Set paths of the dataset, path of tweet jsons for analysis, and the device.

Using CPU for the training is sufficient but feature extraction with BERT can take some time.

train_path = 'Boun Twitter Data/train.json'
val_path = 'Boun Twitter Data/validation.json'
test_path = 'Boun Twitter Data/test.json'
cappy_path = 'Other Data/cappy.json'
bege_path = 'Other Data/berkcan.json'
netflix_path = 'Other Data/netflix.json'
device = 'cuda' #set to cpu if you don't have gpu

2. Filtering and Feature Extraction with BERT

Simple filter function for links and mentions.

def filter(text):
    final_text = ''
    for word in text.split():
        if word.startswith('@'):
            continue
        elif word[-3:] in ['com', 'org']:
            continue
        elif word.startswith('pic') or word.startswith('http') or word.startswith('www'):
            continue
        else:
            final_text += word+' '
    return final_text

Now, it is the BERT time.

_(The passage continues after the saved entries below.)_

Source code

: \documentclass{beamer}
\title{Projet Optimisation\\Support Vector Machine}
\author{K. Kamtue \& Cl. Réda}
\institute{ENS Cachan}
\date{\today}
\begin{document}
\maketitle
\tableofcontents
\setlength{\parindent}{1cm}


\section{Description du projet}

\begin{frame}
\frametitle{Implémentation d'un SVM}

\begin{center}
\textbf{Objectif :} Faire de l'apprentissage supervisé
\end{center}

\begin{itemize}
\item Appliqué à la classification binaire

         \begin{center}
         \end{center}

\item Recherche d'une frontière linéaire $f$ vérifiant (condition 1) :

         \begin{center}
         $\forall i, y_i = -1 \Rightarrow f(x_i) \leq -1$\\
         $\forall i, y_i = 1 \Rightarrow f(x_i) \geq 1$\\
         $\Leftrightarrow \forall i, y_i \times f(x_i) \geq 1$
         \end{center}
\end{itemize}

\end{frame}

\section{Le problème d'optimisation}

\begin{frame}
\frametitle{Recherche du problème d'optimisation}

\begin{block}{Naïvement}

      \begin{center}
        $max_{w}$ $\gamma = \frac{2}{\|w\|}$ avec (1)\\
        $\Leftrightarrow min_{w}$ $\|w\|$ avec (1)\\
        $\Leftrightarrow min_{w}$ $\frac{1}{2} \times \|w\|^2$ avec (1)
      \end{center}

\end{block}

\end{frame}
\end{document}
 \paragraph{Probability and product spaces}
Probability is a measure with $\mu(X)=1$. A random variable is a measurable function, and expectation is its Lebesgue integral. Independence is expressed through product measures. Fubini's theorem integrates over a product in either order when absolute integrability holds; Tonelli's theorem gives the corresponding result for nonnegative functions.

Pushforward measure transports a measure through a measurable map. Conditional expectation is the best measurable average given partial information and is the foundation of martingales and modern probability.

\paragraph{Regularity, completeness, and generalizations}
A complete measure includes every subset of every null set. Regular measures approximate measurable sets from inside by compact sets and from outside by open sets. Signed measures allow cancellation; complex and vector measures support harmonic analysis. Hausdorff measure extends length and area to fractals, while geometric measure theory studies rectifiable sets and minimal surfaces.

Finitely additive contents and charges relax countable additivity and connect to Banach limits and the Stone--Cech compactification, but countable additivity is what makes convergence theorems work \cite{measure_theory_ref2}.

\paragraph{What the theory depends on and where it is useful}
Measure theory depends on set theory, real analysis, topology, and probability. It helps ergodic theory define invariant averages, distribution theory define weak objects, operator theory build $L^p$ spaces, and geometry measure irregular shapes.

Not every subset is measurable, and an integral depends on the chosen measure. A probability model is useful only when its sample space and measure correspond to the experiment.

We are using Turkish tweets, so we use Turkish BERT. If you want to train a model for another language, check out community models of huggingface. If you cannot see a model for that language, you can use multilingual BERT.

This feature_extraction method:

Takes a sentence.
Filter it with our simple filter method.
Tokenize it with Bert Tokenizer.
Produce a vector with the length of 768 to represent the sentence.

tokenizer = AutoTokenizer.from_pretrained("dbmdz/bert-base-turkish-128k-uncased")
bert = AutoModel.from_pretrained("dbmdz/bert-base-turkish-128k-uncased").to(device)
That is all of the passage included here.